**Required action:**
Work through the entries below and show every line in which "under" is found.

**Listed records:**
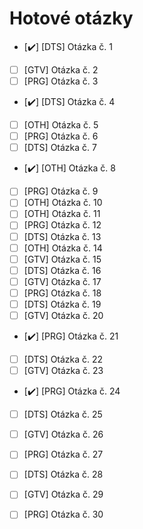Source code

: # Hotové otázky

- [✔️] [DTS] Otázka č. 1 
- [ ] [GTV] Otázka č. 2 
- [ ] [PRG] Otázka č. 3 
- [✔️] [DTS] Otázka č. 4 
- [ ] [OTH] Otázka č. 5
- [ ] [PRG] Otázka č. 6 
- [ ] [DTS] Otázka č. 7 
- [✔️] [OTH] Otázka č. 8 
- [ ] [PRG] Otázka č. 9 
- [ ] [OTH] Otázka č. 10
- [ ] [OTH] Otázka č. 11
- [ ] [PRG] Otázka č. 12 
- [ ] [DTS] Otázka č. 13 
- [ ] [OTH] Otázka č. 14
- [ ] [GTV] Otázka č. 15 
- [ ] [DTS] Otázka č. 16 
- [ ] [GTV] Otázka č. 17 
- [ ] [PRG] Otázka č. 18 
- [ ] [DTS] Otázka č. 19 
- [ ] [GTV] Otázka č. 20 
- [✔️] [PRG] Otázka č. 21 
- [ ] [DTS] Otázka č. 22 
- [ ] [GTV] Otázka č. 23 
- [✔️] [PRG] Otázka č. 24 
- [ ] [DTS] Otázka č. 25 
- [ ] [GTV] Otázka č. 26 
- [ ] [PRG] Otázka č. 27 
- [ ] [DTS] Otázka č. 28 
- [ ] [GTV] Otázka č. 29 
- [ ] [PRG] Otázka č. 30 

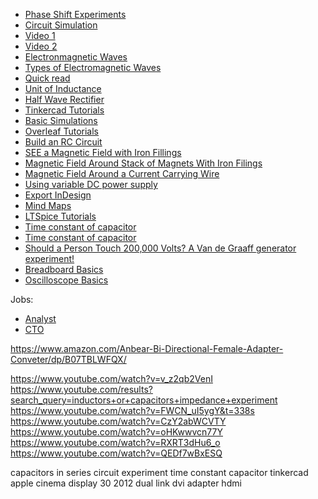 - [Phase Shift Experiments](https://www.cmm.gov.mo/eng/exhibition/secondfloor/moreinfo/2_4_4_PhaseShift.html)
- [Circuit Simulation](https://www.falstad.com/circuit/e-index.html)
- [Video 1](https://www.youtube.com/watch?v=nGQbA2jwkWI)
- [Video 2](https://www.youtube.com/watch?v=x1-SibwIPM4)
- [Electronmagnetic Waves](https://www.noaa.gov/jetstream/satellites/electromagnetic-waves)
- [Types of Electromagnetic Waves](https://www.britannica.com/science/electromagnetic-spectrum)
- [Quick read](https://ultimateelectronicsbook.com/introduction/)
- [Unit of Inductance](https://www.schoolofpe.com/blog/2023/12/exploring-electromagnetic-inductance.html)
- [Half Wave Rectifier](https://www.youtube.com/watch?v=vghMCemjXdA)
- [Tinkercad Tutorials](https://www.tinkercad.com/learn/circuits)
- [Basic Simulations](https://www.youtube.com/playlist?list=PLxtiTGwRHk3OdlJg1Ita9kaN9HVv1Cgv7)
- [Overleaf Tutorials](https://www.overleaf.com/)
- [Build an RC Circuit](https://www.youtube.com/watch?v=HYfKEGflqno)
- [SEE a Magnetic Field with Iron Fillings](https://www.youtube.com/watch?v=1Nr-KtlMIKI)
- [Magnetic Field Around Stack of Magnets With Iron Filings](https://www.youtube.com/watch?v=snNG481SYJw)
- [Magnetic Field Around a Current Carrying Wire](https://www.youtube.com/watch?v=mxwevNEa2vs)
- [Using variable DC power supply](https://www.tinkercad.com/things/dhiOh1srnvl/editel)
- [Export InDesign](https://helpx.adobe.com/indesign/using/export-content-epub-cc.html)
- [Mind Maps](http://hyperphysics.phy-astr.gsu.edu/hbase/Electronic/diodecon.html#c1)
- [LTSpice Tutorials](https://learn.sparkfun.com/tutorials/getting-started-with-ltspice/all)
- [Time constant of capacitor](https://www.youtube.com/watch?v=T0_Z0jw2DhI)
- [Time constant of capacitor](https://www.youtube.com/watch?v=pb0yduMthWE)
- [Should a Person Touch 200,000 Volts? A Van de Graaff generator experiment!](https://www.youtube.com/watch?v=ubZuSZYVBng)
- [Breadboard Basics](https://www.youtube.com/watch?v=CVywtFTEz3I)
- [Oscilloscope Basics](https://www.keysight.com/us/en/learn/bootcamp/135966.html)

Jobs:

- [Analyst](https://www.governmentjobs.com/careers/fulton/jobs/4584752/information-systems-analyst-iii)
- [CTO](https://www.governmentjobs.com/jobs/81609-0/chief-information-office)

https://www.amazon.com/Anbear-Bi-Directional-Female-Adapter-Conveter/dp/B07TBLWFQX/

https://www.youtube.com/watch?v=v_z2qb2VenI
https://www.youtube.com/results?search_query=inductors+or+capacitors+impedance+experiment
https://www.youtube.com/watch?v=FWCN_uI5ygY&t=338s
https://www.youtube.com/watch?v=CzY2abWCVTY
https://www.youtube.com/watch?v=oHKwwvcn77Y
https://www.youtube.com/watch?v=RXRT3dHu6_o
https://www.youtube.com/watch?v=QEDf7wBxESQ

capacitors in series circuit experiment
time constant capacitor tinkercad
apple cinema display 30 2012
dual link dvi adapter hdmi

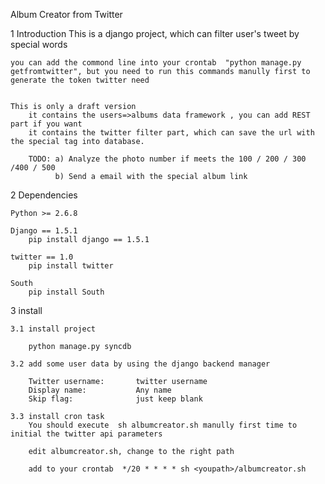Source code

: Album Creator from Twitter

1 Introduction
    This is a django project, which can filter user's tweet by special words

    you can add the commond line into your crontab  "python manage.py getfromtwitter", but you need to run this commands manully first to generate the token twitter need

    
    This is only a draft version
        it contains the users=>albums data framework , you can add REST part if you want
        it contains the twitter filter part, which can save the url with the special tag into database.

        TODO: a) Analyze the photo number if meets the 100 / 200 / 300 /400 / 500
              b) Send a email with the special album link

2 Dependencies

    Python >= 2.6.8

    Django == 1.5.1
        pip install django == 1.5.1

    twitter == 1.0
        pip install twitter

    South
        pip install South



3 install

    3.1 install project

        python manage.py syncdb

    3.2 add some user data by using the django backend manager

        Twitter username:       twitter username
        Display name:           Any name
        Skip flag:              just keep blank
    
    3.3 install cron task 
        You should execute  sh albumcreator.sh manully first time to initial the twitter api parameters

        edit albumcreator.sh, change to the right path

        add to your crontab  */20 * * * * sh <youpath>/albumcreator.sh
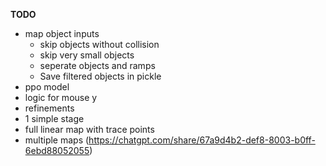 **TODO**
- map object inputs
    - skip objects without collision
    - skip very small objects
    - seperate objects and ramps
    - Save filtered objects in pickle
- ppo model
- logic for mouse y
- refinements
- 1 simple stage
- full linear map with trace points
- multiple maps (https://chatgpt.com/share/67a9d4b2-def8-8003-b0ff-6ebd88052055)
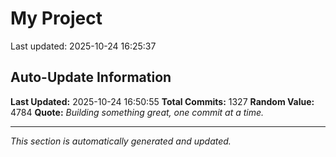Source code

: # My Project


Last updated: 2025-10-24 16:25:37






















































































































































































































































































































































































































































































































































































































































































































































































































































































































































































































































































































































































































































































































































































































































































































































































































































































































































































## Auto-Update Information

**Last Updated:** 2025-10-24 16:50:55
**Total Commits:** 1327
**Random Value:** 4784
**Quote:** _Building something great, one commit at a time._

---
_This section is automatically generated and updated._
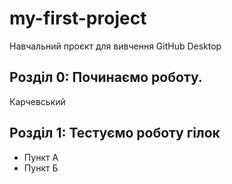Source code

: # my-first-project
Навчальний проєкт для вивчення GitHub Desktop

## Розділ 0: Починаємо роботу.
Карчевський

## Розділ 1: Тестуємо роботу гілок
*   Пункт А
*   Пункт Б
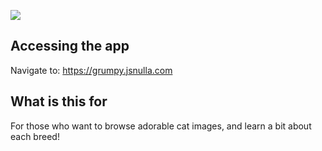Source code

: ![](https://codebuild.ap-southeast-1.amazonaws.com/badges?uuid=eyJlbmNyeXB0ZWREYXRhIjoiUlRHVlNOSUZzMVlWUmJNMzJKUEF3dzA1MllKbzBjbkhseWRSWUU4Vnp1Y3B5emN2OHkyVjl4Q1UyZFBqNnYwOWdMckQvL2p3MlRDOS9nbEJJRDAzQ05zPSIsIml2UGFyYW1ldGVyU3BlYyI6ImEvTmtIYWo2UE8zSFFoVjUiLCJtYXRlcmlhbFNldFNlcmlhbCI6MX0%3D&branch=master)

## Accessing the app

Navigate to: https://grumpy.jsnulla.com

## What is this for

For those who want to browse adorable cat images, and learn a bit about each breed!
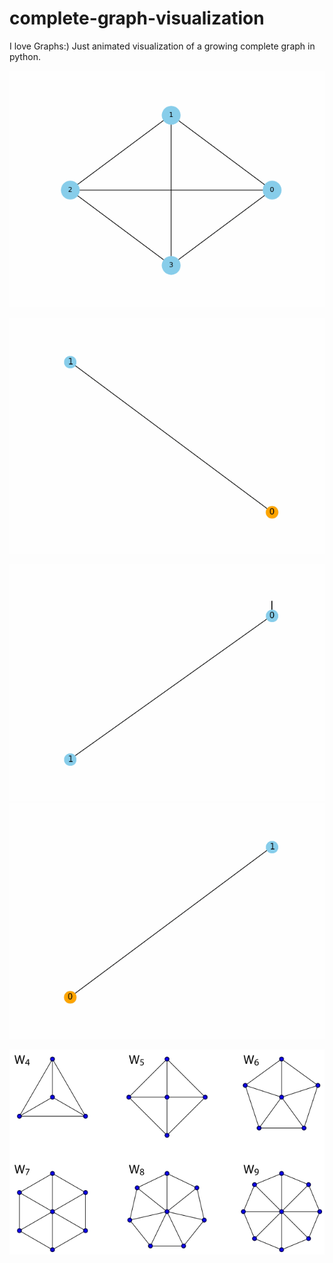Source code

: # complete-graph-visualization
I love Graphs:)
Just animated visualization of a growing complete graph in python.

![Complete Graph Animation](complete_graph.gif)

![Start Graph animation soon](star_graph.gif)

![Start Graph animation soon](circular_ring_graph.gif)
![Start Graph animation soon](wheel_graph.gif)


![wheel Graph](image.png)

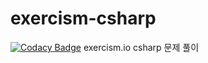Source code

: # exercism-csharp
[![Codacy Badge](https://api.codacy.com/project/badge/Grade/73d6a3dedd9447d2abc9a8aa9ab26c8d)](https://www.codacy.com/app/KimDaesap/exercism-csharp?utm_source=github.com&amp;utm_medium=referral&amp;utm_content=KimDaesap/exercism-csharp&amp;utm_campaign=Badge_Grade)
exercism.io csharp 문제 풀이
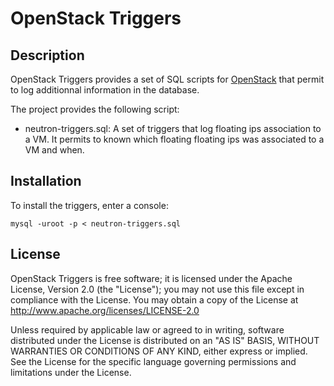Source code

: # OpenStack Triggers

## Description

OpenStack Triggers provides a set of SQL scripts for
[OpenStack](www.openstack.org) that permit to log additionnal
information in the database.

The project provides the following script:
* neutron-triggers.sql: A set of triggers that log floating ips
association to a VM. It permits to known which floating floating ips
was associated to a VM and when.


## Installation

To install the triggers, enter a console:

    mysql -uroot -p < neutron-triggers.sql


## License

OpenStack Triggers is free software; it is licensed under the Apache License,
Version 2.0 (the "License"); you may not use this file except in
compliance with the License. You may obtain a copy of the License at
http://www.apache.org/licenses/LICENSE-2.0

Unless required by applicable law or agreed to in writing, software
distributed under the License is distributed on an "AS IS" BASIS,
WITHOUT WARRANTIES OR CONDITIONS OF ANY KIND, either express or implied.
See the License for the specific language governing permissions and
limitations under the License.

**Written response:**
OpenStack Triggers is free software; it is licensed under the Apache License,
distributed under the License is distributed on an "AS IS" BASIS,
limitations under the License.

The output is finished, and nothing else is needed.